To wit: You might have a fun time being dressed up as a sexy Geisha, but you can take off the costume and continue living undisturbed. Meanwhile, actual Japanese women (well, Asian women in general) are subjected to people fetishizing their looks without any easy way to make it stop. Same goes for a "sexy Gypsy" costume: harassment of the Roma in Europe is well documented and ongoing.
It’s never an homage at Halloween.
When I asked Scafidi about my Indian costume, she said it wasn’t the best idea. “You probably looked beautiful, and had it been any other day but Halloween it might have been a lovely homage.”
Unfortunately, no matter how assiduously I researched typical Indian makeup and how many claims I made to how beautiful I think Indian culture is, I was still surrounded by all version of sexy and silly costumes, dancing all night in a club. As an aside: An Indian-American woman did rush up to tell me how much she loved my costume, but one person from a culture telling you they love it doesn’t mean they speak for everyone, as Akilah Hughes points out in this excellent video on the topic of costume parties.
When in doubt, go as something mythical, from an extinct culture, or from a dominant culture.
So you want to dress as some sort of person, as opposed to an animal or a play on words. “If it’s something that is completely fantastical and doesn’t exist in real life, that is a safer zone,” Dr. Akbari says. Zombies, Vikings, or fairies aren’t going to hurt anybody’s feelings, and you aren’t going to run into a pirate wench that feels disenfranchised. “By and large, those in power in majority cultures and extinct cultures are fair game,” Scafidi says. So put on your tennis whites and have a good time. Anyone offended by your WASP costume can comfort themselves with a gin and tonic. They'll be fine.
If you just have to do it, be ready to have a conversation.

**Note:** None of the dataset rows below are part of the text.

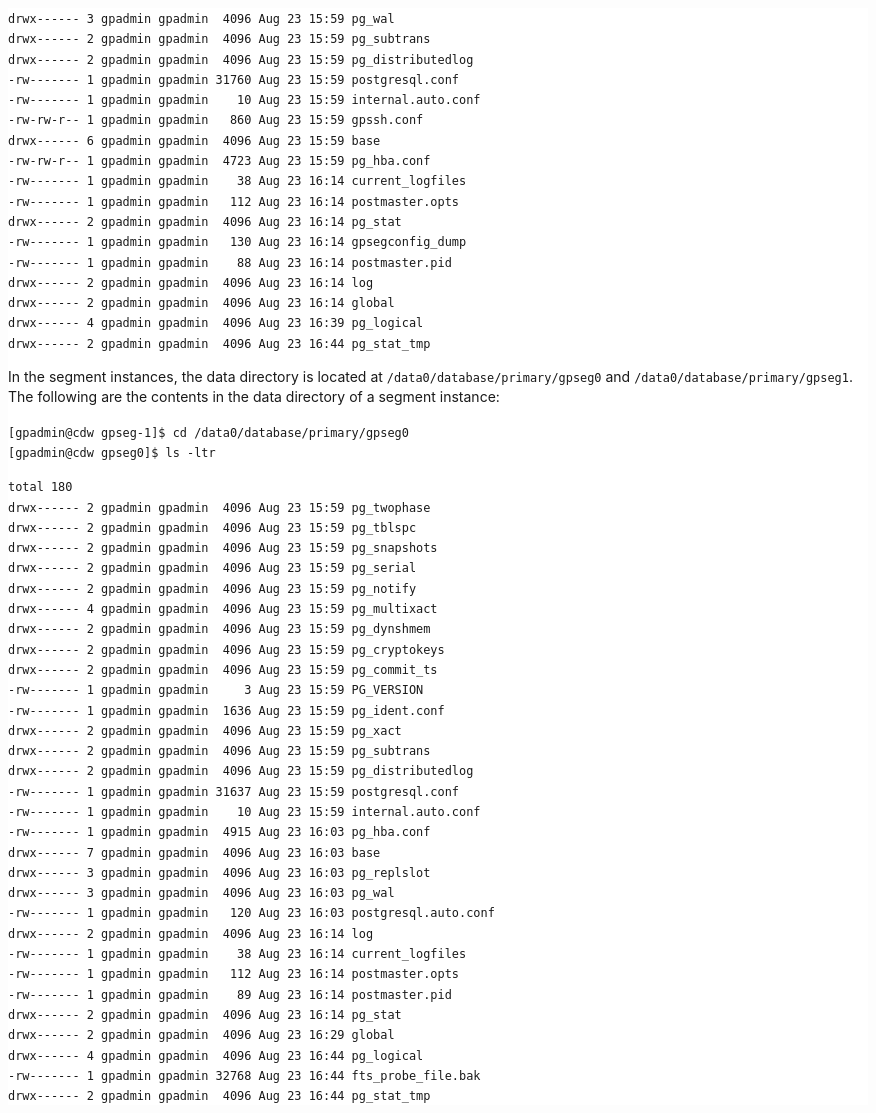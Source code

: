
 ```shell
drwx------ 3 gpadmin gpadmin  4096 Aug 23 15:59 pg_wal
drwx------ 2 gpadmin gpadmin  4096 Aug 23 15:59 pg_subtrans
drwx------ 2 gpadmin gpadmin  4096 Aug 23 15:59 pg_distributedlog
-rw------- 1 gpadmin gpadmin 31760 Aug 23 15:59 postgresql.conf
-rw------- 1 gpadmin gpadmin    10 Aug 23 15:59 internal.auto.conf
-rw-rw-r-- 1 gpadmin gpadmin   860 Aug 23 15:59 gpssh.conf
drwx------ 6 gpadmin gpadmin  4096 Aug 23 15:59 base
-rw-rw-r-- 1 gpadmin gpadmin  4723 Aug 23 15:59 pg_hba.conf
-rw------- 1 gpadmin gpadmin    38 Aug 23 16:14 current_logfiles
-rw------- 1 gpadmin gpadmin   112 Aug 23 16:14 postmaster.opts
drwx------ 2 gpadmin gpadmin  4096 Aug 23 16:14 pg_stat
-rw------- 1 gpadmin gpadmin   130 Aug 23 16:14 gpsegconfig_dump
-rw------- 1 gpadmin gpadmin    88 Aug 23 16:14 postmaster.pid
drwx------ 2 gpadmin gpadmin  4096 Aug 23 16:14 log
drwx------ 2 gpadmin gpadmin  4096 Aug 23 16:14 global
drwx------ 4 gpadmin gpadmin  4096 Aug 23 16:39 pg_logical
drwx------ 2 gpadmin gpadmin  4096 Aug 23 16:44 pg_stat_tmp
```

In the segment instances, the data directory is located at `/data0/database/primary/gpseg0` and `/data0/database/primary/gpseg1`. The following are the contents in the data directory of a segment instance:

```shell
[gpadmin@cdw gpseg-1]$ cd /data0/database/primary/gpseg0
[gpadmin@cdw gpseg0]$ ls -ltr
```

```shell
total 180
drwx------ 2 gpadmin gpadmin  4096 Aug 23 15:59 pg_twophase
drwx------ 2 gpadmin gpadmin  4096 Aug 23 15:59 pg_tblspc
drwx------ 2 gpadmin gpadmin  4096 Aug 23 15:59 pg_snapshots
drwx------ 2 gpadmin gpadmin  4096 Aug 23 15:59 pg_serial
drwx------ 2 gpadmin gpadmin  4096 Aug 23 15:59 pg_notify
drwx------ 4 gpadmin gpadmin  4096 Aug 23 15:59 pg_multixact
drwx------ 2 gpadmin gpadmin  4096 Aug 23 15:59 pg_dynshmem
drwx------ 2 gpadmin gpadmin  4096 Aug 23 15:59 pg_cryptokeys
drwx------ 2 gpadmin gpadmin  4096 Aug 23 15:59 pg_commit_ts
-rw------- 1 gpadmin gpadmin     3 Aug 23 15:59 PG_VERSION
-rw------- 1 gpadmin gpadmin  1636 Aug 23 15:59 pg_ident.conf
drwx------ 2 gpadmin gpadmin  4096 Aug 23 15:59 pg_xact
drwx------ 2 gpadmin gpadmin  4096 Aug 23 15:59 pg_subtrans
drwx------ 2 gpadmin gpadmin  4096 Aug 23 15:59 pg_distributedlog
-rw------- 1 gpadmin gpadmin 31637 Aug 23 15:59 postgresql.conf
-rw------- 1 gpadmin gpadmin    10 Aug 23 15:59 internal.auto.conf
-rw------- 1 gpadmin gpadmin  4915 Aug 23 16:03 pg_hba.conf
drwx------ 7 gpadmin gpadmin  4096 Aug 23 16:03 base
drwx------ 3 gpadmin gpadmin  4096 Aug 23 16:03 pg_replslot
drwx------ 3 gpadmin gpadmin  4096 Aug 23 16:03 pg_wal
-rw------- 1 gpadmin gpadmin   120 Aug 23 16:03 postgresql.auto.conf
drwx------ 2 gpadmin gpadmin  4096 Aug 23 16:14 log
-rw------- 1 gpadmin gpadmin    38 Aug 23 16:14 current_logfiles
-rw------- 1 gpadmin gpadmin   112 Aug 23 16:14 postmaster.opts
-rw------- 1 gpadmin gpadmin    89 Aug 23 16:14 postmaster.pid
drwx------ 2 gpadmin gpadmin  4096 Aug 23 16:14 pg_stat
drwx------ 2 gpadmin gpadmin  4096 Aug 23 16:29 global
drwx------ 4 gpadmin gpadmin  4096 Aug 23 16:44 pg_logical
-rw------- 1 gpadmin gpadmin 32768 Aug 23 16:44 fts_probe_file.bak
drwx------ 2 gpadmin gpadmin  4096 Aug 23 16:44 pg_stat_tmp
```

Hey it’s America. Free speech and all that, but if someone wants to explain to you why your Native American headdress isn’t cool, don’t just walk away. You brought this on yourself. “If you’re going to come out in public like that, you need to be prepared to speak to that,” Akil says. “It’s difficult, because the atmosphere doesn’t lend itself to critical conversation. But when I see the more offensive costumes, I talk to them about it.”

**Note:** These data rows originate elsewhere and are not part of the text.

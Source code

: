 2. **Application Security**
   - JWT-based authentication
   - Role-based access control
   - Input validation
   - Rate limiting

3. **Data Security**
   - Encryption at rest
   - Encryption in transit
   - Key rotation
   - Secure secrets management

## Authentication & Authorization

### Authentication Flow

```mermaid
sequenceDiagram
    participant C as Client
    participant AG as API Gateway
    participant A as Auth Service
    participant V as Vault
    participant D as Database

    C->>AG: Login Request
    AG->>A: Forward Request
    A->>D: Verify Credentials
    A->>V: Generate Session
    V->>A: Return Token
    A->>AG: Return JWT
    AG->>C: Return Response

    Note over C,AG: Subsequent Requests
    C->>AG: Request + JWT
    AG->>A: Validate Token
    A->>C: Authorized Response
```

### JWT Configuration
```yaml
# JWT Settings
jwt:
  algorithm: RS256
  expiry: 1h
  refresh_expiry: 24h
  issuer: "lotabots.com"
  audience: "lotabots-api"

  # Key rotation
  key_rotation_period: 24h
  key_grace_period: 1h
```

“I’ve been at parties where I’ve been like, ‘I think that is offensive, and I don’t think it’s funny,’" Wilson says. “There has to be an acknowledgment of privilege of power. I would want [people in costume] to be prepared to have that conversation.”
Be an Advocate (carefully).
Now that you know, you might feel the need to righteously tell every person you see in an offensive costume all about it. Just be gentle about it. “I will not be rushing through Greenwich Village at Halloween shaking my finger at people,” Scafidi says. “Most of this is not done with the intent to offend. It comes from a lack of knowledge and carelessness. This awareness is relatively recent.”
Dr. Metcalf doesn’t say anything to people, because it’s too personal and exhausting for her. “I don’t want to approach that person because I just don’t have the energy. It does require a lot of patience, and also strength to approach somebody,” she says. But she would appreciate you being an ally for her ahead of and during Halloween. “The more allies we have the better,” she says.
Just be mindful of the mindset that people are in, which is to say, drunk and rowdy. “When someone has had a few drinks, it’s probably not the time to bring up the issue with them,” Scafidi says.